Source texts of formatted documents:
────────────────────────────────────────

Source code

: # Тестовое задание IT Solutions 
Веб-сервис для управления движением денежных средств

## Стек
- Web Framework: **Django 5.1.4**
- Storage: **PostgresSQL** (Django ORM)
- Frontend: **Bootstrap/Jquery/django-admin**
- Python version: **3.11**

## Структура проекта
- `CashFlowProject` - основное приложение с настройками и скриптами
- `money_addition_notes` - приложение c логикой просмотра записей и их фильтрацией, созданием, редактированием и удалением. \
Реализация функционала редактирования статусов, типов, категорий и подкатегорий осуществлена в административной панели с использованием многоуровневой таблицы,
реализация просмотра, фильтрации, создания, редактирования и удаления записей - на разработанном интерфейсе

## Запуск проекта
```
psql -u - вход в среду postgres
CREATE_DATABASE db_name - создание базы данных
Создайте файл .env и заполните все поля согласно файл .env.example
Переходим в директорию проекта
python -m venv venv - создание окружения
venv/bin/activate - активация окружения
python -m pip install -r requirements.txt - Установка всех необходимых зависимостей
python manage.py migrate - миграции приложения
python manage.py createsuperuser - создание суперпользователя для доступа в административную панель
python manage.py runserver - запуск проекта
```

────────────────────────────────────────

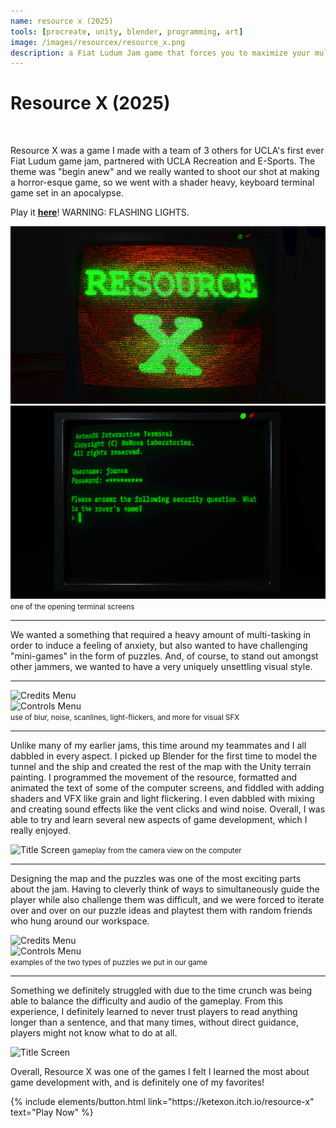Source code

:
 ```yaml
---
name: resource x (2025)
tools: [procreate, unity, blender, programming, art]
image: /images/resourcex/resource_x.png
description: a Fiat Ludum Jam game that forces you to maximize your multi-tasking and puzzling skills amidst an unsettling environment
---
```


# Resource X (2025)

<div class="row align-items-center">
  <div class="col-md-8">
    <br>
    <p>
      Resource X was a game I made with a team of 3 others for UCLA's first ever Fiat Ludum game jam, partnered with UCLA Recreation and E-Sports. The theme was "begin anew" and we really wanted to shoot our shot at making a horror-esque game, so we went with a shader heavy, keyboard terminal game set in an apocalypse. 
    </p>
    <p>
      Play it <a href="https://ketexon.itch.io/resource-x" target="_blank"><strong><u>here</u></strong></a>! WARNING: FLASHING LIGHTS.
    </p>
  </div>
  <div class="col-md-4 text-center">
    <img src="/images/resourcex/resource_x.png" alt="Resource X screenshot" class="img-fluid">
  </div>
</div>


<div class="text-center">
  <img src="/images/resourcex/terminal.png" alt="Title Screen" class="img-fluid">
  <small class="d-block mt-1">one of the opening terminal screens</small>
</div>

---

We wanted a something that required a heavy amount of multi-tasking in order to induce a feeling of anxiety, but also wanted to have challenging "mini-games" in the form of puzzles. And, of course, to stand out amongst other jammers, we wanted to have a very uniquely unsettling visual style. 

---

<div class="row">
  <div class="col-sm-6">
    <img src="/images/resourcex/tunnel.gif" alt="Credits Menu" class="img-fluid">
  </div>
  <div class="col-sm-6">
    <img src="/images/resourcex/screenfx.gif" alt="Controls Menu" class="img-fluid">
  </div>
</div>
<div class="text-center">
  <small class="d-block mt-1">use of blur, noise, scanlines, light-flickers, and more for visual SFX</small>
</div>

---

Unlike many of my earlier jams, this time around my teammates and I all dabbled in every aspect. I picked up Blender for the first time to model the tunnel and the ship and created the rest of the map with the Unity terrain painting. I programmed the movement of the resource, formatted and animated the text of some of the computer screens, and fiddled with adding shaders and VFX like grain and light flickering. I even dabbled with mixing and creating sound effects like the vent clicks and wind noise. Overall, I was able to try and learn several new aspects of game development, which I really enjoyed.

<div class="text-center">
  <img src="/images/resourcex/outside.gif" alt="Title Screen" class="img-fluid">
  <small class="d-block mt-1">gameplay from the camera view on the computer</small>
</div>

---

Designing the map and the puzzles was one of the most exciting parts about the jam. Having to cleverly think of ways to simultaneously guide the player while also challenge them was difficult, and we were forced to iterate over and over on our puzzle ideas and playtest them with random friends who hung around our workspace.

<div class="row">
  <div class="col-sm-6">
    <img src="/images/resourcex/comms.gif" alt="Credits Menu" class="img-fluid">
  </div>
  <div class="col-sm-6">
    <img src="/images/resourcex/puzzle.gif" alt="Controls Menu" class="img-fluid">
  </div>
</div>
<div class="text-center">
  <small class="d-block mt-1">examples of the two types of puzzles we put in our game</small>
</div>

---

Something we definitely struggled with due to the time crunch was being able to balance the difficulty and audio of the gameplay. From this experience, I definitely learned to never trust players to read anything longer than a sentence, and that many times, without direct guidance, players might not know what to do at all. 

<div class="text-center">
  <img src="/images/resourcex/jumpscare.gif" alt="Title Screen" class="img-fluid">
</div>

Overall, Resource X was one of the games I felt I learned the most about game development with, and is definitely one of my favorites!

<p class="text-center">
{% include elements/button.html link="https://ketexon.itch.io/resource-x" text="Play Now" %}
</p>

────────────────────────────────────────

> _WHAT IS REQUIRED_: Write down how many lines in the data contain "просмотра". Add nothing else.

> _ANSWER BOX_: 2